In vivo SUMOylation assay.

The in vivo SUMOylation assay was carried out as previously described (14, 30). Briefly, Cos-7 cells (2 × 106) were seeded in 10-cm plates and transfected 24 h later with 5 μg of the indicated receptor and HA-SUMO3 expression vectors. Y1 cells (2 × 106) were seeded in 10-cm plates and 24 h later were transfected with 3 μg of the indicated receptor and HA-SUMO3 expression vectors. After 48 h, cells were harvested in 700 μl lysis buffer (500 mM NaCl, 10 mM imidazole, 45 mM Na2HPO4, 5 mM Na2H2PO4, 8 M urea, pH 8) containing complete protease inhibitors without EDTA (1 tablet/10 ml; Roche) and sonicated. The lysates were cleared and incubated with 100 μl of 50% Ni2+-nitrilotriacetic acid agarose (Qiagen) at room temperature for 60 min on a rotator. The resin was washed three times in wash buffer 1 (400 mM NaCl, 10 mM imidazole, 17.6 mM Na2HPO4, 32.4 mM Na2H2PO4, 8 M urea, pH 6.75) and two times in wash buffer 2 (150 mM NaCl, 10 mM imidazole, 17.6 mM Na2HPO4, 32.4 mM Na2H2PO4, pH 6.75). Samples were resuspended in 3× EDTA sodium dodecyl sulfate-polyacrylamide gel electrophoresis (SDS-PAGE) sample buffer. Samples (15 μl) were resolved by 10% SDS-PAGE and processed for immunoblotting using monoclonal anti-FLAG immunoglobulin G (Sigma) or anti-HA-11 (Covance) primary antibodies and anti-goat peroxidase conjugate (Santa Cruz Biotechnology) and anti-mouse immunoglobulin G-peroxidase conjugate (Bio-Rad) secondary antibodies. Images were captured in a Kodak Image Station 440 CF using Super Signal West Femto substrates (Pierce). For ACTH treatment experiments, Y1 cells (2 × 106) were seeded in 10-cm plates and, 24 h later, serum deprived in DMEM supplemented with 0.05% bovine serum albumin, followed by transfection with 3 μg HA-SUMO3 expression vector and the indicated receptor expression vector. Twenty-four hours after transfection, the cells were treated with 2.5 μM α-amanitin for 2 h. The cells were washed twice with phosphate-buffered saline (PBS), and fresh serum-free medium was added 30 min prior to ACTH (10 nM) stimulation for the indicated times.

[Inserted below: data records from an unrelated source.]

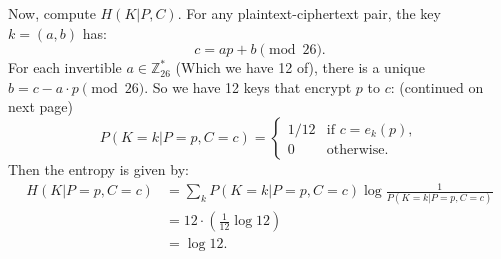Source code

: \documentclass{article}
\begin{document}
Now, compute $H(K | P, C)$. For any plaintext-ciphertext pair, the key $k = (a, b)$ has:
\[
c = ap + b \pmod{26}.
\]
For each invertible $a \in \mathbb{Z}_{26}^*$ (Which we have 12 of), there is a unique $b = c - a \cdot p \pmod{26}$. So we have 12 keys that encrypt $p$ to $c$: (continued on next page)
\newpage
\[
P(K=k | P=p, C=c) = 
\begin{cases}
1/12 & \text{if } c = e_k(p), \\
0 & \text{otherwise}.
\end{cases}
\]
Then the entropy is given by:
\begin{align*}
    H(K | P=p, C=c) 
    &= \sum_{k} P(K=k | P=p, C=c) \log \frac{1}{P(K=k | P=p, C=c)} \\
    &= 12 \cdot \left( \frac{1}{12} \log 12 \right) \\
                      &= \log 12.
\end{align*}
\end{document}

Immunoprecipitation assays.

Stable Y1 cells (2 × 106) were seeded onto 10-cm plates. After 24 h, cells were harvested and lysed in lysis buffer (40 mM HEPES, 120 mM sodium chloride, 10 mM sodium pyrophosphate, 10 mM sodium glycerophosphate, 1 mM EDTA, 50 mM sodium fluoride, 0.5 mM sodium orthovanadate, 1% Triton X-100) containing protease inhibitor cocktail (Sigma), followed by rotation for 1 h at 4°C to solubilize the proteins. Soluble protein was collected and immunoprecipitated with the indicated antibody overnight. Protein A-agarose beads were added to the protein lysates for 2 h in the cold room. The beads were centrifuged and washed at least three times with lysis buffer. The proteins were eluted by boiling them in 50 μl of 2× Laemmli sample buffer, resolved by 7.5% SDS-PAGE, and processed for immunoblotting as described below.

Immunoblotting.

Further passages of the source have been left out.